* PROBLEM TO WORK ON: Scan the records beneath this line for the line holding "[15-1] Leon S" and the line holding "主成分分析就是对数据进行正交", then transcribe exactly those two and all lines between.

(Dataset entries)
╔══

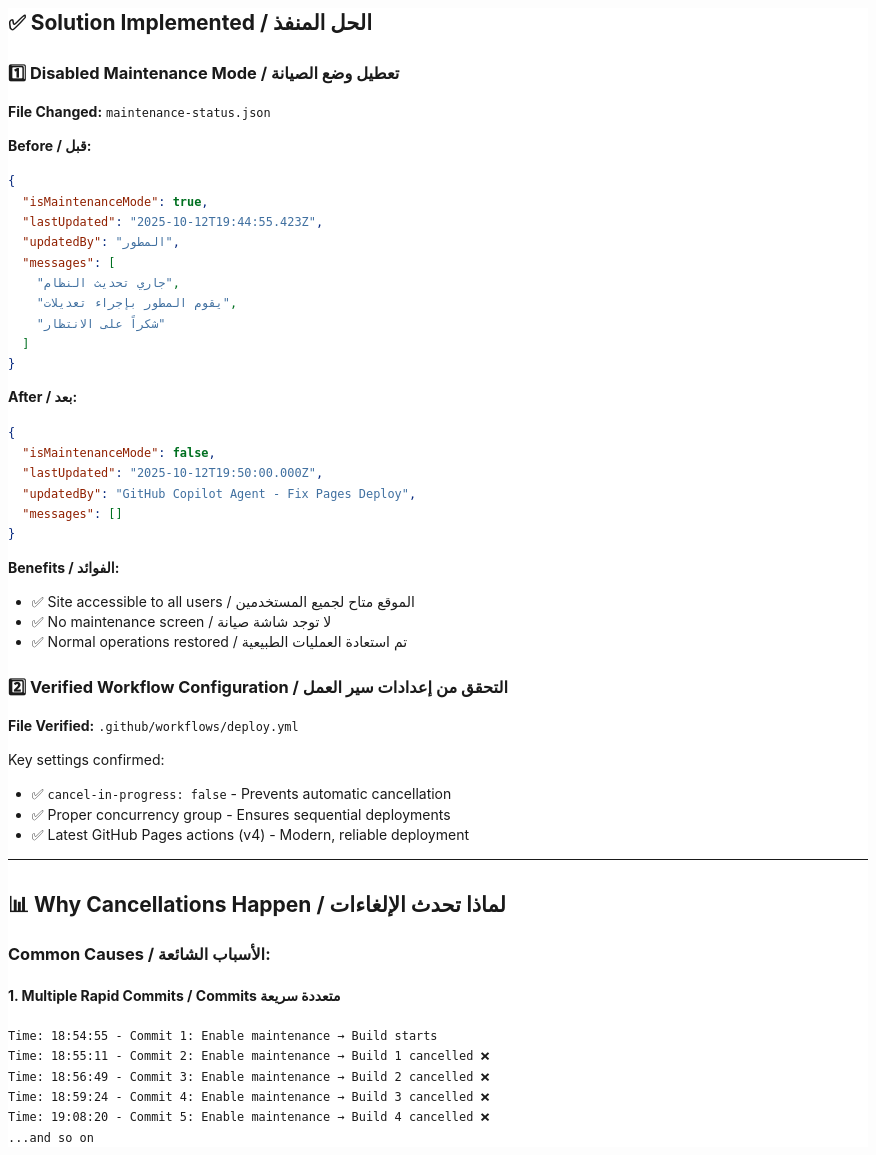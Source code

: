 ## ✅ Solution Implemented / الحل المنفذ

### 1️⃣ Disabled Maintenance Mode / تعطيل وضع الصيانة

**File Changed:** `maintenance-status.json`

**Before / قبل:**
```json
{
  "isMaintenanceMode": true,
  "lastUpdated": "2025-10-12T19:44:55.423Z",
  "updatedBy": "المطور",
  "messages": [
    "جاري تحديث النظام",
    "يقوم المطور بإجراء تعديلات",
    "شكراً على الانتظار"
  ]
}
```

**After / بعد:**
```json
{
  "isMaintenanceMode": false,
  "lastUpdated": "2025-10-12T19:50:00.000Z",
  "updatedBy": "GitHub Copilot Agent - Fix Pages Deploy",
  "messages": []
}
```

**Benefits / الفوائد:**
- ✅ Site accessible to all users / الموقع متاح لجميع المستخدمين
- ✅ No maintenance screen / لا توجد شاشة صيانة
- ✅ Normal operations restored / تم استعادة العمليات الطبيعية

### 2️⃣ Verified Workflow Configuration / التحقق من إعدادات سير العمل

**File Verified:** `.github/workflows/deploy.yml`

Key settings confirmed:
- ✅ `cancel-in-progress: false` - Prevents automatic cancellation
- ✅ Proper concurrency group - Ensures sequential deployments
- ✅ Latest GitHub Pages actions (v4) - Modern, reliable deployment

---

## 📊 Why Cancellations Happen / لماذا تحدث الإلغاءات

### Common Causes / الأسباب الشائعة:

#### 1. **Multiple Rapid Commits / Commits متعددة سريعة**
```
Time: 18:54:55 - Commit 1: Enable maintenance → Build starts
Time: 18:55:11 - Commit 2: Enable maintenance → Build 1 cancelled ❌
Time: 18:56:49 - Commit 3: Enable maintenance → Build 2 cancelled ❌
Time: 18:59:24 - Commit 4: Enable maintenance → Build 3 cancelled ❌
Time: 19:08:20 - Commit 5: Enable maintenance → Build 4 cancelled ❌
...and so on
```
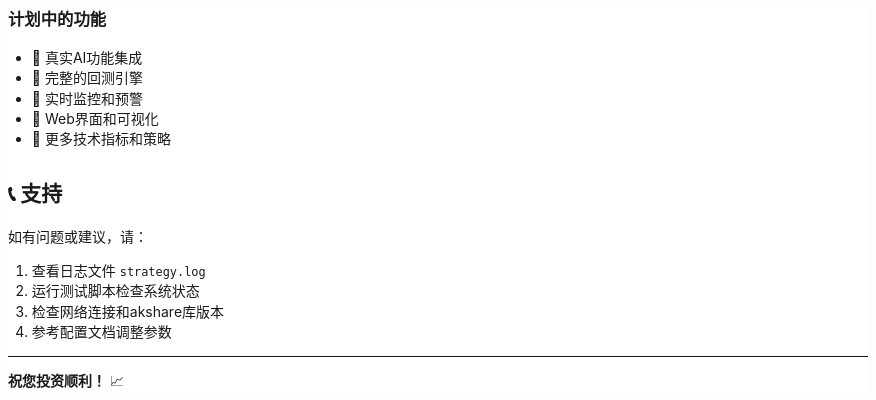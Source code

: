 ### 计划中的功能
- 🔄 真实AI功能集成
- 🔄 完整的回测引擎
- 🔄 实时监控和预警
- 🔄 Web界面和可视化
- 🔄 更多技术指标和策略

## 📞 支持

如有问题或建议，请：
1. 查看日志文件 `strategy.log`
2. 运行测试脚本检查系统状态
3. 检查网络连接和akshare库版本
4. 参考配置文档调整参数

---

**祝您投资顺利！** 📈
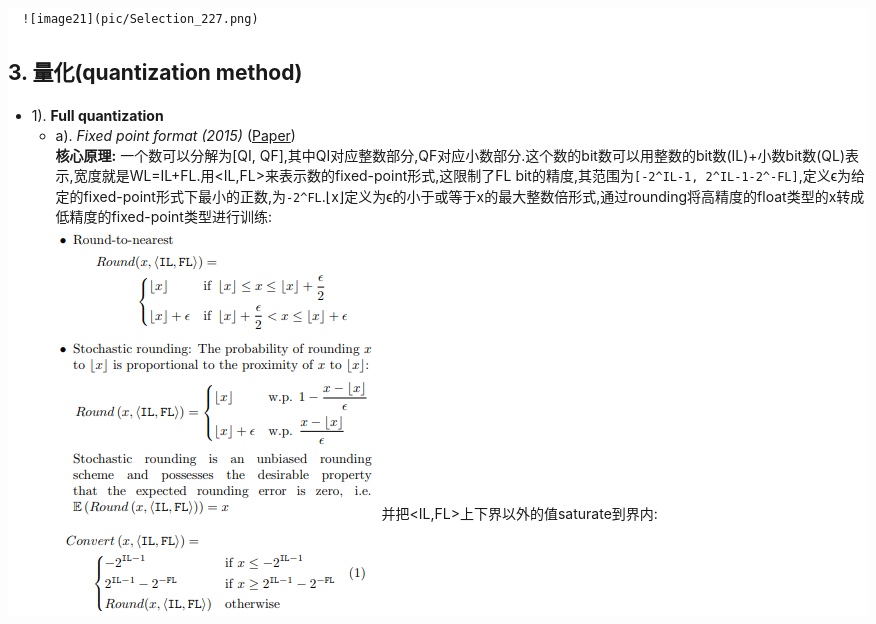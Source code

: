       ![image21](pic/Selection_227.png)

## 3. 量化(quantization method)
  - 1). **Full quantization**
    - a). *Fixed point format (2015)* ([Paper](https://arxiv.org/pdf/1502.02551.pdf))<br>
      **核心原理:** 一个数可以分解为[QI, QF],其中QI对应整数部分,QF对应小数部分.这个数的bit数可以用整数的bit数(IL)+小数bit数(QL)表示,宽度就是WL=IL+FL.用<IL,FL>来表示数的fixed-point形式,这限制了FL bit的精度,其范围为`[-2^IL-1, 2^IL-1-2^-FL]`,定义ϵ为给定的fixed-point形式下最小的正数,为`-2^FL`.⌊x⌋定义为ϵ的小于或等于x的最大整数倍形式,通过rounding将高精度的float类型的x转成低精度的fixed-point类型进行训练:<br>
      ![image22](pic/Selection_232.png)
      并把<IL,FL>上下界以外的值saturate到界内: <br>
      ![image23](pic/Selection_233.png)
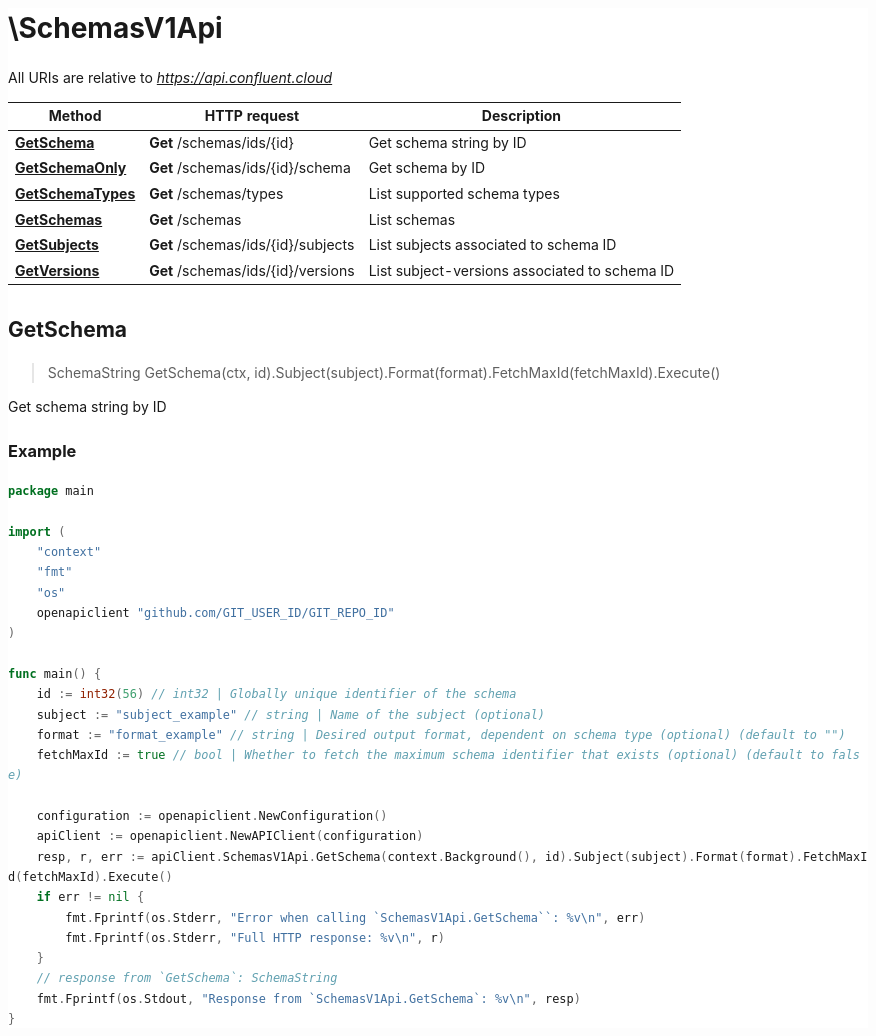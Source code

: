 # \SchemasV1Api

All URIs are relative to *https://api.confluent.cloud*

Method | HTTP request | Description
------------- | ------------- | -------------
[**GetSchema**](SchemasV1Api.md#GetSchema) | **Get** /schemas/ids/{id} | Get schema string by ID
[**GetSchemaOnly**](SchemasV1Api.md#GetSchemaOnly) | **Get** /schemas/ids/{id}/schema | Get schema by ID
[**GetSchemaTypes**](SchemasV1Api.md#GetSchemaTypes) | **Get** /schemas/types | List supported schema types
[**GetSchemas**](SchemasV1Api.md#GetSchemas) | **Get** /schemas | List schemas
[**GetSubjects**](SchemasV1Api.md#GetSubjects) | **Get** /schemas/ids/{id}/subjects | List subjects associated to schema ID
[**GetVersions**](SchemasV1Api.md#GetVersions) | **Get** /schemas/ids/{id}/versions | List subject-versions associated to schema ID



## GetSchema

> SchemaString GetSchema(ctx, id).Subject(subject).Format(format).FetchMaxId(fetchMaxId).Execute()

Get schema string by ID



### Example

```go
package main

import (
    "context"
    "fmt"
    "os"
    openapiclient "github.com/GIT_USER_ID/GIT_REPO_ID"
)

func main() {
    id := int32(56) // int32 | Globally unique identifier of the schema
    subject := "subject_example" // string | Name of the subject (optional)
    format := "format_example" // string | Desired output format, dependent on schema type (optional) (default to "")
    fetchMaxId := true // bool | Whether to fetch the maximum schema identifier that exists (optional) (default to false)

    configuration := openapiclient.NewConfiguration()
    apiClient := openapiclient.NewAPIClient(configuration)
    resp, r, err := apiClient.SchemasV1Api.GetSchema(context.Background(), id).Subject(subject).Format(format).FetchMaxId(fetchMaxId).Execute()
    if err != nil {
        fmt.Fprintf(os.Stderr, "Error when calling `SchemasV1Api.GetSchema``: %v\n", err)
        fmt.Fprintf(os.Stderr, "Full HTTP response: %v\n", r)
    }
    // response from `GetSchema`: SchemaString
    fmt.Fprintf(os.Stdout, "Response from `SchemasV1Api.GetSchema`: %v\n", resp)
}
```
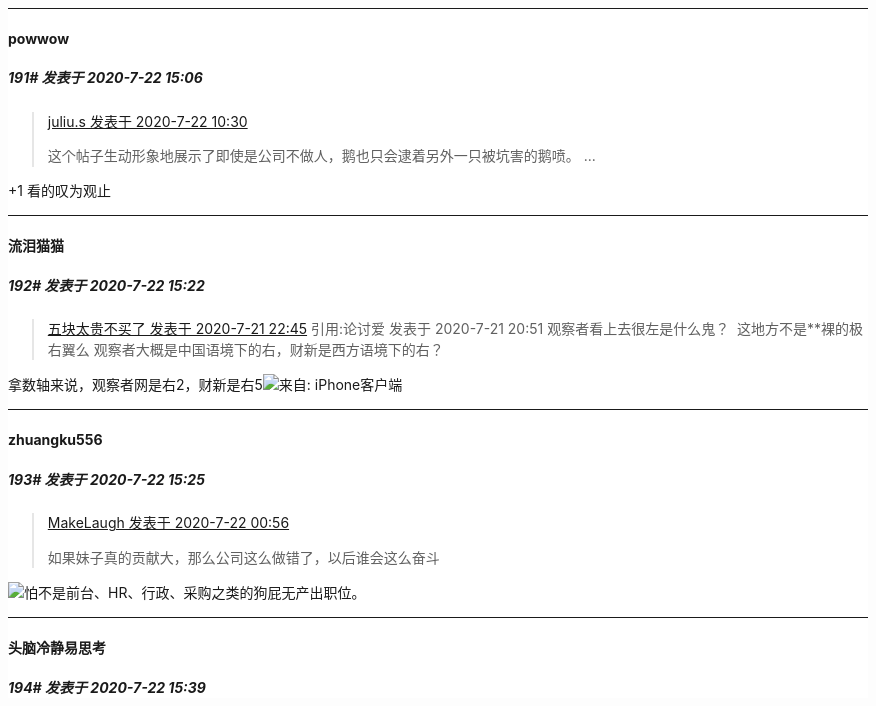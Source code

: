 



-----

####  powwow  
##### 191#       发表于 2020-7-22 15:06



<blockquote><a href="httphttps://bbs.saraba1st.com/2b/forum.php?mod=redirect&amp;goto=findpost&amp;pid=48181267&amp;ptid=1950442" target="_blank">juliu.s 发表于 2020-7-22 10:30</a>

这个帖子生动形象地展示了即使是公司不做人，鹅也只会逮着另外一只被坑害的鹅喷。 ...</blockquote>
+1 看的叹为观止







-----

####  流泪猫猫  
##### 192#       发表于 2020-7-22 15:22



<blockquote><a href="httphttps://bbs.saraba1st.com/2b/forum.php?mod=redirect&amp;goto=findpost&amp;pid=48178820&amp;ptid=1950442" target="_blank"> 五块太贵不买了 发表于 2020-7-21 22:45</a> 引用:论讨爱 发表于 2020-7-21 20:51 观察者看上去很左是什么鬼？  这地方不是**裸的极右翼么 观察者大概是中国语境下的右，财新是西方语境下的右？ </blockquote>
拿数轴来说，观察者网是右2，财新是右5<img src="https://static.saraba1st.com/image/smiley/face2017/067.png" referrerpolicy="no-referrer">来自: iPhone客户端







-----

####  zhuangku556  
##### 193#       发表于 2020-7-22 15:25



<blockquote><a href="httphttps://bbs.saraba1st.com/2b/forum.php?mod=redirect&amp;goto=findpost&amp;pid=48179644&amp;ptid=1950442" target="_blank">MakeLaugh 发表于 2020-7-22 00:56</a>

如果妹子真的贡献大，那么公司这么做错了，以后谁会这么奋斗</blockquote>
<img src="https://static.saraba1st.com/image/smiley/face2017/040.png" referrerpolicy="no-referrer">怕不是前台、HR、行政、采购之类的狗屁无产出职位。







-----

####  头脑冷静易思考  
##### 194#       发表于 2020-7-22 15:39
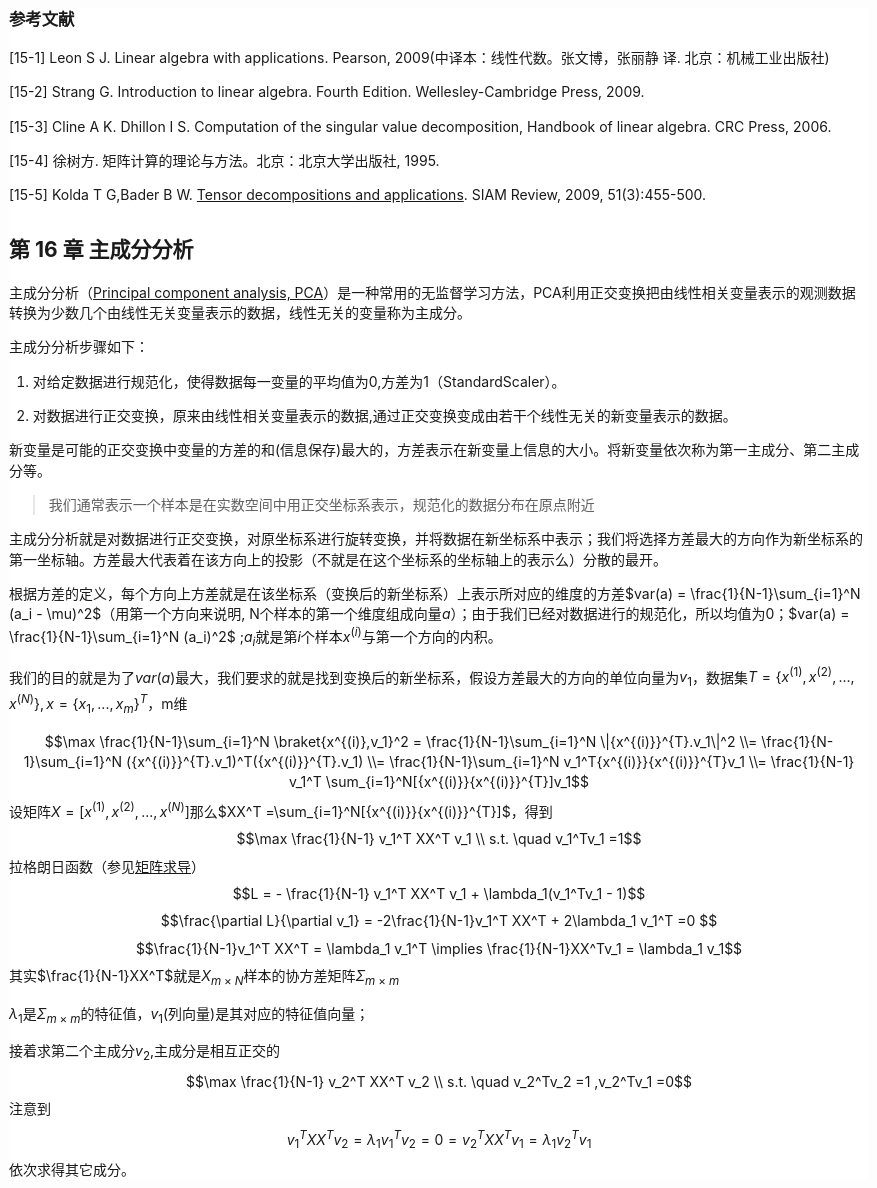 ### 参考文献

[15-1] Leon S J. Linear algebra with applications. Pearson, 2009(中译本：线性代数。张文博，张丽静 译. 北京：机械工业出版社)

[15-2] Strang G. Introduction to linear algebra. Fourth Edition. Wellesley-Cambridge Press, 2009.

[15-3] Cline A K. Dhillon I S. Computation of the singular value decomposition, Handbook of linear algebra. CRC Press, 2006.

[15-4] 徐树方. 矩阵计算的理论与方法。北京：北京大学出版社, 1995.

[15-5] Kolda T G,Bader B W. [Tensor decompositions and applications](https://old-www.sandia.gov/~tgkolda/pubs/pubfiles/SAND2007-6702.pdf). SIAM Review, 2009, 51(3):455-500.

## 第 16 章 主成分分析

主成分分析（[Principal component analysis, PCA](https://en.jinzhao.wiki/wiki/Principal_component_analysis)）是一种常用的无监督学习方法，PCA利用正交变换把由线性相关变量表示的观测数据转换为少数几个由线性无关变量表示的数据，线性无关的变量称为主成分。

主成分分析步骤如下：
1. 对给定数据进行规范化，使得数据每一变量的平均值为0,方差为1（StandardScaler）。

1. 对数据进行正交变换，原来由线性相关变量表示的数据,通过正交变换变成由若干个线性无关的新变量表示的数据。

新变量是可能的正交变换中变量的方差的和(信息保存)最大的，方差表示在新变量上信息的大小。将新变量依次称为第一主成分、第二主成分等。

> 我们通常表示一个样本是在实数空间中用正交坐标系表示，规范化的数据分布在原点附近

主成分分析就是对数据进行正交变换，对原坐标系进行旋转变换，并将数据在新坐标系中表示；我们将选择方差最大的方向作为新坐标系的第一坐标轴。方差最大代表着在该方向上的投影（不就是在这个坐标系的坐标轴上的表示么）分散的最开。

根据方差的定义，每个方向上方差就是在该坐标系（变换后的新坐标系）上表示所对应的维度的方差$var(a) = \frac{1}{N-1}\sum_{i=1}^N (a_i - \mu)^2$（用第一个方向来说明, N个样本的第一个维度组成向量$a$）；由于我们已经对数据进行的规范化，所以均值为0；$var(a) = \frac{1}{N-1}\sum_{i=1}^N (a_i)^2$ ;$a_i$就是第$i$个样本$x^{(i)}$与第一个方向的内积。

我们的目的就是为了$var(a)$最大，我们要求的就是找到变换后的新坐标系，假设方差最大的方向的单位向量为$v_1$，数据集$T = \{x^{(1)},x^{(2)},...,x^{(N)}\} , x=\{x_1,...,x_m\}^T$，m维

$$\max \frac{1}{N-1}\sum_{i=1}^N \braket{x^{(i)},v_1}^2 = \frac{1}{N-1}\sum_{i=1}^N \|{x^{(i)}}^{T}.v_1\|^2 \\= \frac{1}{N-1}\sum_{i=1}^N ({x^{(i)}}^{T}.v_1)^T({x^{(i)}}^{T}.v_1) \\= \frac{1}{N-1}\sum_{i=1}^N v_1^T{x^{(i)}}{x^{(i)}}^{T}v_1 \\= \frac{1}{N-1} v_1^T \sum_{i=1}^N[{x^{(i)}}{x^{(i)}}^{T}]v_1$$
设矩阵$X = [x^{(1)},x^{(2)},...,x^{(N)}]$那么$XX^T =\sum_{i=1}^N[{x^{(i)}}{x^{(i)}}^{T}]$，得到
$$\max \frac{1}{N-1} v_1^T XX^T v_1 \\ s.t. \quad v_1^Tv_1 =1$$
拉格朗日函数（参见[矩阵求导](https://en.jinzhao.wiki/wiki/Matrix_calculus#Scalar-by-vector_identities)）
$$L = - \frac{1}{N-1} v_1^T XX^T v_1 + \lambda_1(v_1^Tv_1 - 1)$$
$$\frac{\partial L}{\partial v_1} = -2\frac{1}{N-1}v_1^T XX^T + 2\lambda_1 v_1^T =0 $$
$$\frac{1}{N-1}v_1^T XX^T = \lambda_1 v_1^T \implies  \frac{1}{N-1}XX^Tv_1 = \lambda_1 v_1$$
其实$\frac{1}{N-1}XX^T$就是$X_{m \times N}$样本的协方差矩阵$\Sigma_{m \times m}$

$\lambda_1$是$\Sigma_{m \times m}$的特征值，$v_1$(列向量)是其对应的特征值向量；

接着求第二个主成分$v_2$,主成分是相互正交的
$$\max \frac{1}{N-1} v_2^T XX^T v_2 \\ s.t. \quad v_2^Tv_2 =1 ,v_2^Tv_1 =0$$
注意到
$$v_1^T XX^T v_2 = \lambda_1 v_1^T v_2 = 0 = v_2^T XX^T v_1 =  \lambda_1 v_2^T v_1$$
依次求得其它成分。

╚══

* RESULT FOR THIS TASK:
[15-1] Leon S J. Linear algebra with applications. Pearson, 2009(中译本：线性代数。张文博，张丽静 译. 北京：机械工业出版社)

[15-2] Strang G. Introduction to linear algebra. Fourth Edition. Wellesley-Cambridge Press, 2009.

[15-3] Cline A K. Dhillon I S. Computation of the singular value decomposition, Handbook of linear algebra. CRC Press, 2006.

[15-4] 徐树方. 矩阵计算的理论与方法。北京：北京大学出版社, 1995.

[15-5] Kolda T G,Bader B W. [Tensor decompositions and applications](https://old-www.sandia.gov/~tgkolda/pubs/pubfiles/SAND2007-6702.pdf). SIAM Review, 2009, 51(3):455-500.

## 第 16 章 主成分分析

主成分分析（[Principal component analysis, PCA](https://en.jinzhao.wiki/wiki/Principal_component_analysis)）是一种常用的无监督学习方法，PCA利用正交变换把由线性相关变量表示的观测数据转换为少数几个由线性无关变量表示的数据，线性无关的变量称为主成分。

主成分分析步骤如下：
1. 对给定数据进行规范化，使得数据每一变量的平均值为0,方差为1（StandardScaler）。

1. 对数据进行正交变换，原来由线性相关变量表示的数据,通过正交变换变成由若干个线性无关的新变量表示的数据。

新变量是可能的正交变换中变量的方差的和(信息保存)最大的，方差表示在新变量上信息的大小。将新变量依次称为第一主成分、第二主成分等。

> 我们通常表示一个样本是在实数空间中用正交坐标系表示，规范化的数据分布在原点附近

主成分分析就是对数据进行正交变换，对原坐标系进行旋转变换，并将数据在新坐标系中表示；我们将选择方差最大的方向作为新坐标系的第一坐标轴。方差最大代表着在该方向上的投影（不就是在这个坐标系的坐标轴上的表示么）分散的最开。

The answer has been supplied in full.